The benthic comb jelly is a comb jelly living in the Ryukyu Trench near Japan. Found at a depth of 7217 m, it is the deepest dwelling ctenophore discovered. Since its discovery, similar comb jellies have been found in the New Britain and Yap trenches.

==Description==
The benthic comb jelly is a gelatinous organism 5–8 cm wide and 10–20 cm long. It can attach itself to the sea floor using two long filaments and has two retractable tentacles at the opposite end. Its appearance has been said to resemble a two-tailed box kite.
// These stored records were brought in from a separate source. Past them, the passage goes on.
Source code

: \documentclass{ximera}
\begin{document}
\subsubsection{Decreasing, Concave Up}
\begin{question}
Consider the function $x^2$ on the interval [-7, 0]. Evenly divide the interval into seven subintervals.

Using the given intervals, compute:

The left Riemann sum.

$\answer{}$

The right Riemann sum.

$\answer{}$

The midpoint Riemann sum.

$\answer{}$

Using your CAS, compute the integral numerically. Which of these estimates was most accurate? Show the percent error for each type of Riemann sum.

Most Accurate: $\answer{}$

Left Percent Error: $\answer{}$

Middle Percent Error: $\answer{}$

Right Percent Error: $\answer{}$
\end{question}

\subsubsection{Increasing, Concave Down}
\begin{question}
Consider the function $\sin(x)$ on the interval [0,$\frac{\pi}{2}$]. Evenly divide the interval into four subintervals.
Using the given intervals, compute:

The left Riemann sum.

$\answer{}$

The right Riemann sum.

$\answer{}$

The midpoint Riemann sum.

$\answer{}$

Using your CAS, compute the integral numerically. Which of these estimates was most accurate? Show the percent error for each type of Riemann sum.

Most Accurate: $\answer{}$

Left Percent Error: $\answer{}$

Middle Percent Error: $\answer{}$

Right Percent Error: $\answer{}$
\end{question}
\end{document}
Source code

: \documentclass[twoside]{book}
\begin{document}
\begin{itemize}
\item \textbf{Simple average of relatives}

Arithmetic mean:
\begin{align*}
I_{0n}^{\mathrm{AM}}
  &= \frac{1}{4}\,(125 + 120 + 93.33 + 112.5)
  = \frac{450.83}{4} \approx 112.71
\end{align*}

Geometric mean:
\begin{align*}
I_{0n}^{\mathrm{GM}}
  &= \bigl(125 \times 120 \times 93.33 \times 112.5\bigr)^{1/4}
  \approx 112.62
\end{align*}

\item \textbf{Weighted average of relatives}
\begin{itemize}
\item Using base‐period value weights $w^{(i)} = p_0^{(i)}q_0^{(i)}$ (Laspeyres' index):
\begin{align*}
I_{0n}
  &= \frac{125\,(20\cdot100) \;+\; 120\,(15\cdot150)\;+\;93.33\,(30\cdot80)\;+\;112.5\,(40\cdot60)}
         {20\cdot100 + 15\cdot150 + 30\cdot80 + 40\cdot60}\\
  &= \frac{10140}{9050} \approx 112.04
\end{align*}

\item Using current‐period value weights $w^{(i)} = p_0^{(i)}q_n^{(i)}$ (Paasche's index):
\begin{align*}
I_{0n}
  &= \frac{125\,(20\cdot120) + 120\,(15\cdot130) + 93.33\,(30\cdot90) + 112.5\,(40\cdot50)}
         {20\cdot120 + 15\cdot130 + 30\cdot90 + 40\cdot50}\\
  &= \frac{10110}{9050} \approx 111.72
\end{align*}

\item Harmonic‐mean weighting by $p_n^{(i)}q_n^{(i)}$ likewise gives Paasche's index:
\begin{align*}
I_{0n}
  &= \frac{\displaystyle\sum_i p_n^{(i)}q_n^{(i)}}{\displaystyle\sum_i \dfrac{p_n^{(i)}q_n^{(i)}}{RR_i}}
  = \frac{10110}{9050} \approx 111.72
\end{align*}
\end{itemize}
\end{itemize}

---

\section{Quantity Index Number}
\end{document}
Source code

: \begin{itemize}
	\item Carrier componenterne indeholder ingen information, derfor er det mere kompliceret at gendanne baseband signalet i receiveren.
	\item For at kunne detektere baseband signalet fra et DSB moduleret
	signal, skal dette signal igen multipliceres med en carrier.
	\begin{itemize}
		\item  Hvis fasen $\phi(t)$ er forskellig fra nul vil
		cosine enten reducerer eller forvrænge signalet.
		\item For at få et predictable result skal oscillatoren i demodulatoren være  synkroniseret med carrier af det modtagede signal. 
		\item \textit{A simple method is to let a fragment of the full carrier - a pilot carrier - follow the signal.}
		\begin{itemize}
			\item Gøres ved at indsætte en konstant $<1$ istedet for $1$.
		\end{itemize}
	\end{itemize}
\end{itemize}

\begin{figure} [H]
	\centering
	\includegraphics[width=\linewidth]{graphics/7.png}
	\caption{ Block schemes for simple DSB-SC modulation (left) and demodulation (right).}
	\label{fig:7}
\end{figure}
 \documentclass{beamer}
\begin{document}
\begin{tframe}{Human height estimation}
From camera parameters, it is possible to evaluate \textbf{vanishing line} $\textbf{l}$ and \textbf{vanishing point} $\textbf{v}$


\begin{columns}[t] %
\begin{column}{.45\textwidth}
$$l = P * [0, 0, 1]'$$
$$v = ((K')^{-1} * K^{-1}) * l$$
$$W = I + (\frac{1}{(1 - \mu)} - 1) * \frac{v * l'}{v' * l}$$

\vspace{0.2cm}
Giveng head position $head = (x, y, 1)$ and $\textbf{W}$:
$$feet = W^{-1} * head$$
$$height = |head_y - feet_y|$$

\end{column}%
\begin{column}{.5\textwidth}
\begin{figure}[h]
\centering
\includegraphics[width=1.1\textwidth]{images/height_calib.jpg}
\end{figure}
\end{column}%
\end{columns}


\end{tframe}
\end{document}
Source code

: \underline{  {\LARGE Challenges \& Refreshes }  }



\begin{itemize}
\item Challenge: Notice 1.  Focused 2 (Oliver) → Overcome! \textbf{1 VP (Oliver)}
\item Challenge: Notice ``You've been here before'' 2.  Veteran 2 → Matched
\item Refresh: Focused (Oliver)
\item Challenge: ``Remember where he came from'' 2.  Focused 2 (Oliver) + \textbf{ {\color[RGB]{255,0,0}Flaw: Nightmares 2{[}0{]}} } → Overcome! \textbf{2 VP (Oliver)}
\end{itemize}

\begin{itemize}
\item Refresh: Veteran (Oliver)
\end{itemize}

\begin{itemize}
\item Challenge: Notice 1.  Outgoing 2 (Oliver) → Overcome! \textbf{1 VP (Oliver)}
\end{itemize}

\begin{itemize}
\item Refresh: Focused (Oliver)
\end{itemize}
Their pair of long branched tentacles are most likely for entangling their prey and retracting the prey back into the sac in their body.

==Discovery==
The Benthic comb jelly was discovered off the coast of Japan at the Ryukyu Trench. It was observed by the remotely operated underwater vehicle Kaikō on a dive into the Ryukyu Trench in April 2002, but the video and images of this unique bottom dwelling ctenophore remained "undiscovered" until several years later. During April 2006, scientists from the Census of Marine Zooplankton observed a number of rare deep-sea ctenophores, which led to a re-examination of the cydippid ctenophore taxonomy and the suggestion that there be two new families of cydippid ctenophore. Due to several taxonomic affinities, researchers considered this species for inclusion in the genus Aulacoctena. However, it also displayed differences from that genus, so it may need to be placed in a new genus. The specimens were not brought to the surface and in any event, appear fragile and might not withstand the changes of pressure involved.

==Diet==
Many questions have arisen about the availability of food for the benthic comb jelly. Previously, it was thought the abyssal depths of deep sea trenches, such as this one, could not support predators that actively hunt macroscopic food sources (as opposed to sessile predators, which do not hunt). This led some to believe that there is missing information about the area's ecosystem. However, characterizing the habitat and food source of benthic comb jellies and its "role in shaping the assemblage distribution pattern remains challenging, due to limited access to extreme deep ecosystems and the paucity of sample points obtained within the hadal zone". Because they are exclusively marine they likely are planktonic like most comb jellies.